How is it possible that a tool can create predictive models automatically? How can steps be automated, that would take a highly skilled expert a lot of time and effort to produce manually?
The Automated Analytics module in SAP Predictive Analytics enables a non-statistician to produce powerful predictive models in a short period of time. Focus has been placed on automating all steps of the predictive modeling workflow, shielding the user from statistical complexities without compromising the predictive performance. Use cases for this engine are virtually endless, from product recommendations to preventive maintenance just to name two.
This document explains the fundamental concept behind the automated approach to the interested reader. However, the end user of this functionality does not have to read this document to use the functionality. Please also bear in mind that this document is just giving an outline of the fundamental concept behind Automated Analytics. There are many more detailed aspects that are taken care of, some of which are patented.

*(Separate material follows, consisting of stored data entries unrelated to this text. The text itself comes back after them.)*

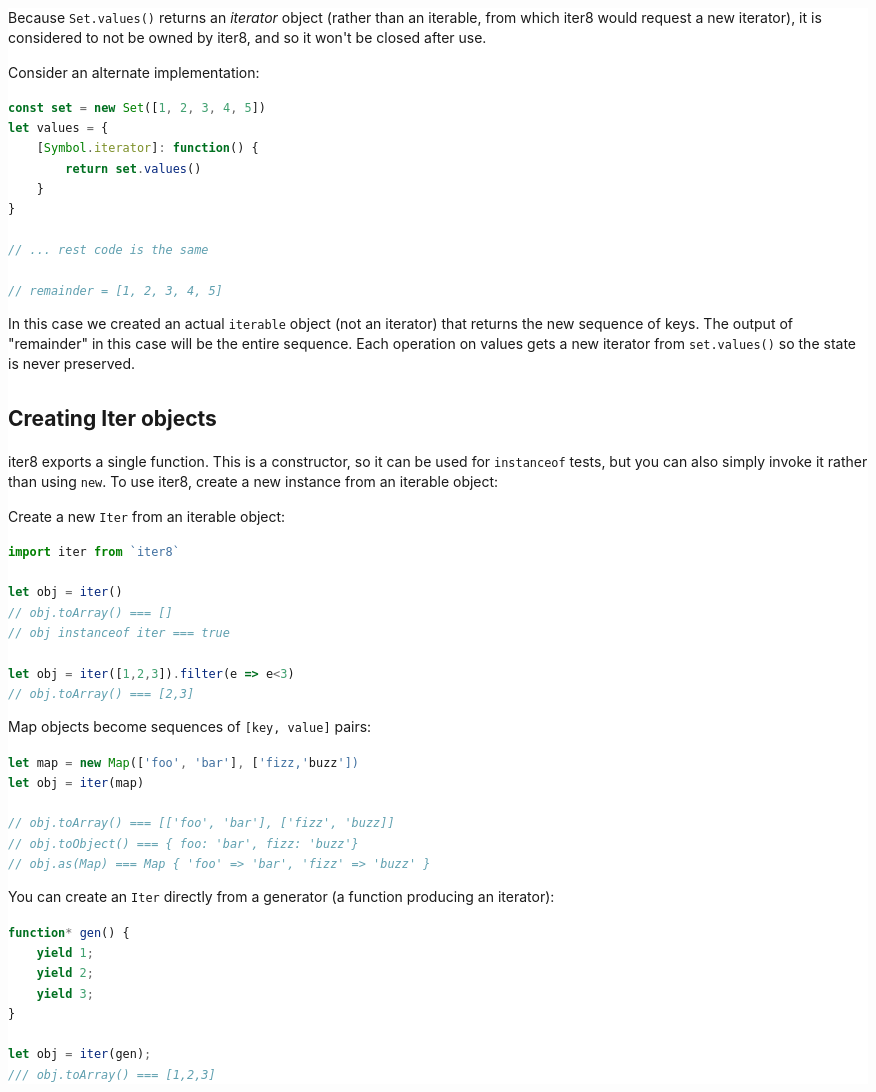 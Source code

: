 Because `Set.values()` returns an *iterator* object (rather than an iterable, from which iter8 would request a new iterator), it is considered to not be owned by iter8, and so it won't be closed after use.

Consider an alternate implementation:

```Javascript
const set = new Set([1, 2, 3, 4, 5])
let values = { 
    [Symbol.iterator]: function() { 
    	return set.values() 
    }
}

// ... rest code is the same

// remainder = [1, 2, 3, 4, 5]
```

In this case we created an actual `iterable` object (not an iterator) that returns the new sequence of keys. The output of "remainder" in this case will be the entire sequence. Each operation on values gets a new iterator from `set.values()` so the state is never preserved.


## Creating Iter objects

iter8 exports a single function. This is a constructor, so it can be used for `instanceof` tests, but you can also simply invoke it rather than using `new`. To use iter8, create a new instance from an iterable object:

Create a new `Iter` from an iterable object:

```Javascript
import iter from `iter8`

let obj = iter()
// obj.toArray() === []
// obj instanceof iter === true 

let obj = iter([1,2,3]).filter(e => e<3)
// obj.toArray() === [2,3]
```

Map objects become sequences of `[key, value]` pairs:

```Javascript
let map = new Map(['foo', 'bar'], ['fizz,'buzz'])
let obj = iter(map)

// obj.toArray() === [['foo', 'bar'], ['fizz', 'buzz]]
// obj.toObject() === { foo: 'bar', fizz: 'buzz'}
// obj.as(Map) === Map { 'foo' => 'bar', 'fizz' => 'buzz' }
```

You can create an `Iter` directly from a generator (a function producing an iterator):

```Javascript
function* gen() {
    yield 1;
    yield 2;
    yield 3;
}

let obj = iter(gen);
/// obj.toArray() === [1,2,3]
```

A big thank you goes to Lemine Abdallahi from our Product Group for his expert advice on many detailed aspects. In case you are keen to read further, I suggest the "Automated Analytics User Guides and Scenarios".
Introduction
SAP Predictive Analytics 2.x includes two different approaches to predictive modeling
- Automated Analytics, which focusses on simplifying the creation of strong predictive models though automating all individual steps of the creation process. Due to the high degree of automation, Automated Analytics enables Analysts without deep statistical education to create powerful predictions. This white paper will explain the concept behind the automation in more detail. This engine came to the SAP portfolio with the acquisition of KXEN in 2013.
- Expert Analytics, which provides a graphical workbench to an expert user who wants to implement specific statistical algorithms and workflows. Expert Analytics is targetted towards Data Scientists familiar with individual statistical algorithms, their assumptions and implementations.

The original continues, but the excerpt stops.